Task description>
Where the records below have a line with "Delta", that line is to be copied.

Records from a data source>
===============

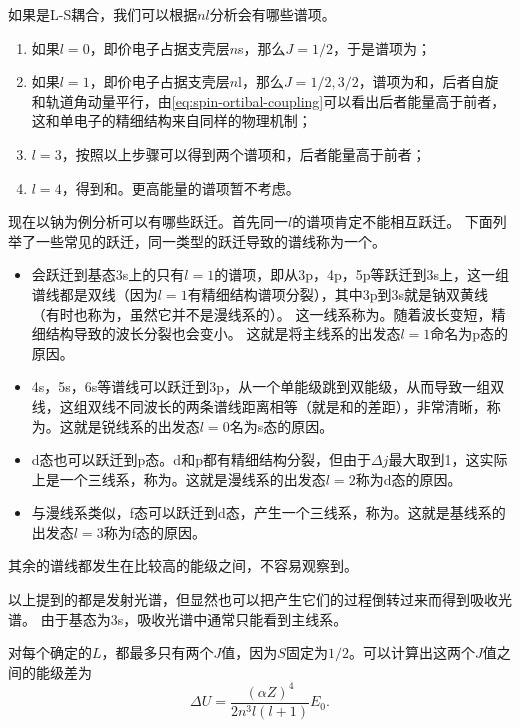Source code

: 如果是L-S耦合，我们可以根据$nl$分析会有哪些谱项。
\begin{enumerate}
    \item 如果$l=0$，即价电子占据支壳层$n$s，那么$J=1/2$，于是谱项为；
    \item 如果$l=1$，即价电子占据支壳层$n$l，那么$J=1/2, 3/2$，谱项为和，后者自旋和轨道角动量平行，由\eqref{eq:spin-ortibal-coupling}可以看出后者能量高于前者，这和单电子的精细结构来自同样的物理机制；
    \item $l=3$，按照以上步骤可以得到两个谱项和，后者能量高于前者；
    \item $l=4$，得到和。更高能量的谱项暂不考虑。
\end{enumerate}

现在以钠为例分析可以有哪些跃迁。首先同一$l$的谱项肯定不能相互跃迁。
下面列举了一些常见的跃迁，同一类型的跃迁导致的谱线称为一个。

\begin{itemize}
    \item 会跃迁到基态3s上的只有$l=1$的谱项，即从3p，4p，5p等跃迁到3s上，这一组谱线都是双线（因为$l=1$有精细结构谱项分裂），其中3p到3s就是钠双黄线（有时也称为，虽然它并不是漫线系的）。
    这一线系称为。随着波长变短，精细结构导致的波长分裂也会变小。
    这就是将主线系的出发态$l=1$命名为p态的原因。
    \item 4s，5s，6s等谱线可以跃迁到3p，从一个单能级跳到双能级，从而导致一组双线，这组双线不同波长的两条谱线距离相等（就是和的差距），非常清晰，称为。这就是锐线系的出发态$l=0$名为s态的原因。
    \item d态也可以跃迁到p态。d和p都有精细结构分裂，但由于$\Delta j$最大取到1，这实际上是一个三线系，称为。这就是漫线系的出发态$l=2$称为d态的原因。
    \item 与漫线系类似，f态可以跃迁到d态，产生一个三线系，称为。这就是基线系的出发态$l=3$称为f态的原因。
\end{itemize}

其余的谱线都发生在比较高的能级之间，不容易观察到。

以上提到的都是发射光谱，但显然也可以把产生它们的过程倒转过来而得到吸收光谱。
由于基态为3s，吸收光谱中通常只能看到主线系。

对每个确定的$L$，都最多只有两个$J$值，因为$S$固定为$1/2$。可以计算出这两个$J$值之间的能级差为
\begin{equation}
    \Delta U = \frac{(\alpha Z)^4}{2 n^3 l(l+1)} E_0.
\end{equation}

===============

Answer box>
    \item d态也可以跃迁到p态。d和p都有精细结构分裂，但由于$\Delta j$最大取到1，这实际上是一个三线系，称为。这就是漫线系的出发态$l=2$称为d态的原因。
    \Delta U = \frac{(\alpha Z)^4}{2 n^3 l(l+1)} E_0.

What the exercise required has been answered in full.